Но даже не это было главным, что смущало Филипепи. В его глазах истинного католика бывший монах фра Филиппо был и оставался богоотступником. Дело в том, что, находясь в городке Прато, где он вместе со своим учеником фра Диаманте расписывал местный собор, Филиппо соблазнил молодую монахиню Лукрецию Бути, которую святые отцы предоставили в его распоряжение, чтобы он написал с нее Деву Марию. В одно прекрасное утро в Прато не обнаружили ни фра Филиппо, ни монахини — они бежали во Флоренцию. Назревал невиданный скандал. Дело нельзя было замять, так как в него вмешались родственники Лукреции, требовавшие самых суровых мер. Неизвестно, чем бы все это кончилось, если бы Козимо не добился от папы Пия II освобождения фра Филиппо и его монашки от данного ими обета. Они поженились, и в 1457 году у них родился сын, которого назвали Филиппино.
Несмотря на благополучный исход всей этой авантюры, в глазах верующих фра Филиппо так и не восстановил своей репутации. Он был отнесен к числу тех людей, от общения с которыми обыватели предпочитали воздерживаться.

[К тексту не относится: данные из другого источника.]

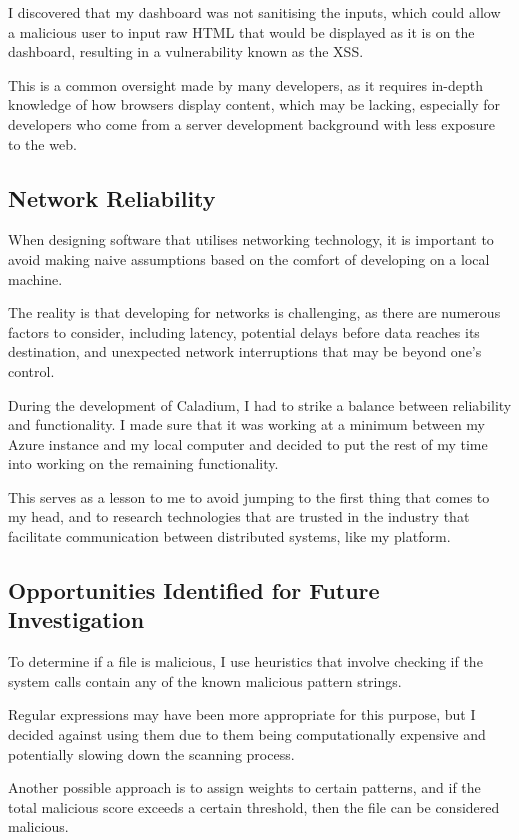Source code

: I discovered that my dashboard was not sanitising the inputs,
which could allow a malicious user to input raw HTML
that would be displayed as it is on the dashboard,
resulting in a vulnerability known as the XSS.

This is a common oversight made by many developers,
as it requires in-depth knowledge of how browsers display content,
which may be lacking, especially for developers who come
from a server development background with less exposure to the web.

\subsection{Network Reliability}
When designing software that utilises networking technology,
it is important to avoid making naive assumptions based
on the comfort of developing on a local machine.

The reality is that developing for networks is challenging,
as there are numerous factors to consider,
including latency, potential delays before data reaches its destination,
and unexpected network interruptions that may be beyond one's control.

During the development of Caladium,
I had to strike a balance between reliability and functionality.
I made sure that it was working at a minimum between
my Azure instance and my local computer and decided to
put the rest of my time into working on the remaining functionality.

This serves as a lesson to me to avoid jumping to the
first thing that comes to my head, and to research technologies
that are trusted in the industry that facilitate communication
between distributed systems, like my platform.

\subsection{Opportunities Identified for Future Investigation}
To determine if a file is malicious,
I use heuristics that involve checking if the system calls
contain any of the known malicious pattern strings.

Regular expressions may have been more appropriate for this purpose,
but I decided against using them due to them being computationally
expensive and potentially slowing down the scanning process.

Another possible approach is to assign weights to certain patterns,
and if the total malicious score exceeds a certain threshold,
then the file can be considered malicious.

И Филипепи в числе многих считал, что именно такие, с позволения сказать, священнослужители подрывают устои церкви и превращают ее слуг в посмешище. Недаром ведь авторитет церкви пал так низко, что дальше некуда — над ней открыто издеваются не только модные литераторы вроде того же Боккаччо, но и бродячие комедианты. Поведение таких монахов достойно самого сурового осуждения. Да и чего еще можно ожидать, если многие во Флоренции сбиты с толку рассуждениями о свободе! Не то было раньше, когда свято соблюдались традиции отцов, когда боялись греха и дорожили добродетелями. В том мире, в котором жил Мариано, пока еще не растеряли прежних моральных принципов. И как только могла прийти Сандро такая сумасбродная мысль? Мариано, как мог, оберегал сына от соприкосновения с этим развратным миром, и имеет ли он теперь право собственными руками толкать его в ловушку, расставленную дьяволом?